Task goal.
Retype, word for word, each line between the lines holding "On large applications" and "All my controllers", inclusive, and leave the rest of the data alone.

┌──

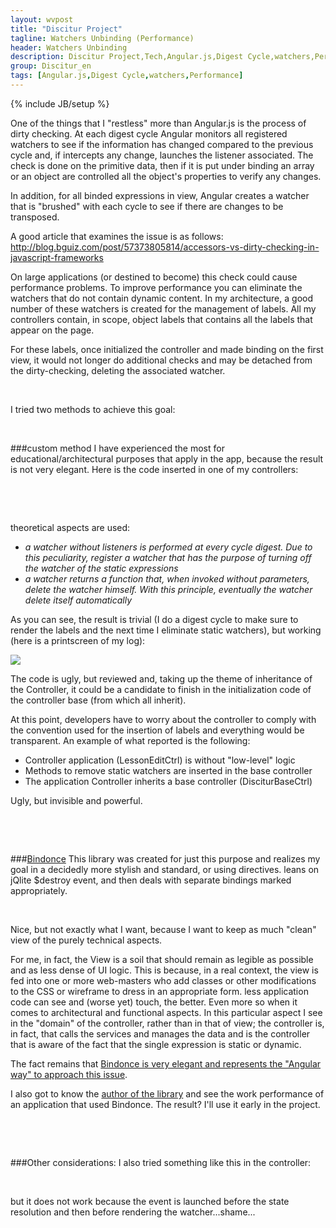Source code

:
 ```yaml
---
layout: wvpost
title: "Discitur Project"
tagline: Watchers Unbinding (Performance)
header: Watchers Unbinding
description: Discitur Project,Tech,Angular.js,Digest Cycle,watchers,Performance
group: Discitur_en
tags: [Angular.js,Digest Cycle,watchers,Performance]
---
```

{% include JB/setup %}
<!-- Markup JSON-LD generato da Assistente per il markup dei dati strutturati di Google. -->
<script type="application/ld+json">
{
  "@context" : "http://schema.org",
  "@type" : "Article",
  "name" : "Angular.js Watchers Unbinding (Performance)",
  "author" : {
    "@type" : "Person",
    "name" : "William Verdolini"
  },
  "datePublished" : "2014-02-10",
  "articleSection" : [ "Digest Cycle", "Angular.js", "watchers", "$$watchers", "$watch", "Performance" ],
  "url" : "http://williamverdolini.github.io/2014/02/18/discitur-Watchers_unbinding/"
}
</script>

One of the things that I "restless" more than Angular.js is the process of dirty checking. 
At each digest cycle Angular monitors all registered watchers to see if the information has changed compared to the previous cycle 
and, if intercepts any change, launches the listener associated. The check is done on the primitive data, then if it is put under binding an array 
or an object are controlled all the object's properties to verify any changes. 

In addition, for all binded expressions in view, Angular creates a watcher that is "brushed" with each cycle to see if there are changes 
to be transposed. 

A good article that examines the issue is as follows: <a href="http://blog.bguiz.com/post/57373805814/accessors-vs-dirty-checking-in-javascript-frameworks" target="_blank">http://blog.bguiz.com/post/57373805814/accessors-vs-dirty-checking-in-javascript-frameworks</a>


On large applications (or destined to become) this check could cause performance problems. 
To improve performance you can eliminate the watchers that do not contain dynamic content. 
In my architecture, a good number of these watchers is created for the management of labels. 
All my controllers contain, in scope, object labels that contains all the labels that appear on the page. 

For these labels, once initialized the controller and made ​​binding on the first view, it would not longer do additional checks 
and may be detached from the dirty-checking, deleting the associated watcher. 

 

I tried two methods to achieve this goal: 

 

###custom method 
I have experienced the most for educational/architectural purposes that apply in the app, because the result is not very elegant. 
Here is the code inserted in one of my controllers:
 



<script type="syntaxhighlighter" class="brush: javascript">
<![CDATA[
var _watchers = false;
var _detachStaticWatchers = $scope.$watch(function () {
    // first digest cycle: do nothing to populate view
    if (!_watchers) {
        _watchers = true;
    }
    // second digest cycle: remove static watchers
    else {
        var _reLabels = /^{{labels\..*}}/
        for (var i = $scope.$$watchers.length - 1; i >= 0; i--) {
            if ($scope.$$watchers[i].exp &&
                $scope.$$watchers[i].exp.exp &&
                _reLabels.test($scope.$$watchers[i].exp.exp)) {
                $scope.$$watchers.splice(i, 1);
            }
        }
        // detach this watch
        _detachStaticWatchers();
    }
    console.log($scope.$$watchers.length);
    console.log($scope.$$watchers);
})
]]></script> 


 

theoretical aspects are used: 

- _a watcher without listeners is performed at every cycle digest. Due to this peculiarity, register a watcher that has the purpose of turning off the watcher of the static expressions_ 
- _a watcher returns a function that, when invoked without parameters, delete the watcher himself. With this principle, eventually the watcher delete itself automatically_
 

As you can see, the result is trivial (I do a digest cycle to make sure to render the labels and the next time I eliminate static watchers), 
but working (here is a printscreen of my log):



<img src="{{ BASE_PATH }}/images/discitur/watchers_unbinding.png" />

The code is ugly, but reviewed and, taking up the theme of inheritance of the Controller, 
it could be a candidate to finish in the initialization code of the controller base (from which all inherit).

At this point, developers have to worry about the controller to comply with the convention used for the insertion of labels and everything 
would be transparent. An example of what reported is the following:

- Controller application (LessonEditCtrl) is without "low-level" logic 
- Methods to remove static watchers are inserted in the base controller 
- The application Controller inherits a base controller (DisciturBaseCtrl)


Ugly, but invisible and powerful.

 

 

###<a href="https://github.com/Pasvaz/bindonce" target="_blank">Bindonce</a>
This library was created for just this purpose and realizes my goal in a decidedly more stylish and standard, 
or using directives. leans on jQlite $destroy event, and then deals with separate bindings marked appropriately.

 

Nice, but not exactly what I want, because I want to keep as much "clean" view of the purely technical aspects.

For me, in fact, the View is a soil that should remain as legible as possible and as less dense of UI logic. 
This is because, in a real context, the view is fed into one or more web-masters who add classes or other modifications to the CSS or wireframe 
to dress in an appropriate form. less application code can see and (worse yet) touch, the better. 
Even more so when it comes to architectural and functional aspects. In this particular aspect I see in the "domain" of the controller, 
rather than in that of view; the controller is, in fact, that calls the services and manages the data and is the controller that is aware of the fact that the single expression is static or dynamic.

The fact remains that <a href="http://slid.es/pasqualevazzana/angularjs-binding" target="_blank">Bindonce is very elegant and represents the "Angular way" to approach this issue</a>.

I also got to know the <a href="https://twitter.com/PasqualeVazzana" target="_blank">author of the library</a> and see the work performance of an application that used Bindonce. 
The result? I'll use it early in the project.

 

 

###Other considerations:
I also tried something like this in the controller:



<script type="syntaxhighlighter" class="brush: javascript">
<![CDATA[
$scope.$on('$viewContentLoaded', function () {
    $scope.$$watchers.splice(1,1); //uno a caso per fare una prova...
});
]]></script> 

but it does not work because the event is launched before the state resolution and then before rendering the watcher...shame...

└──

Your response.
On large applications (or destined to become) this check could cause performance problems. 
To improve performance you can eliminate the watchers that do not contain dynamic content. 
In my architecture, a good number of these watchers is created for the management of labels. 
All my controllers contain, in scope, object labels that contains all the labels that appear on the page. 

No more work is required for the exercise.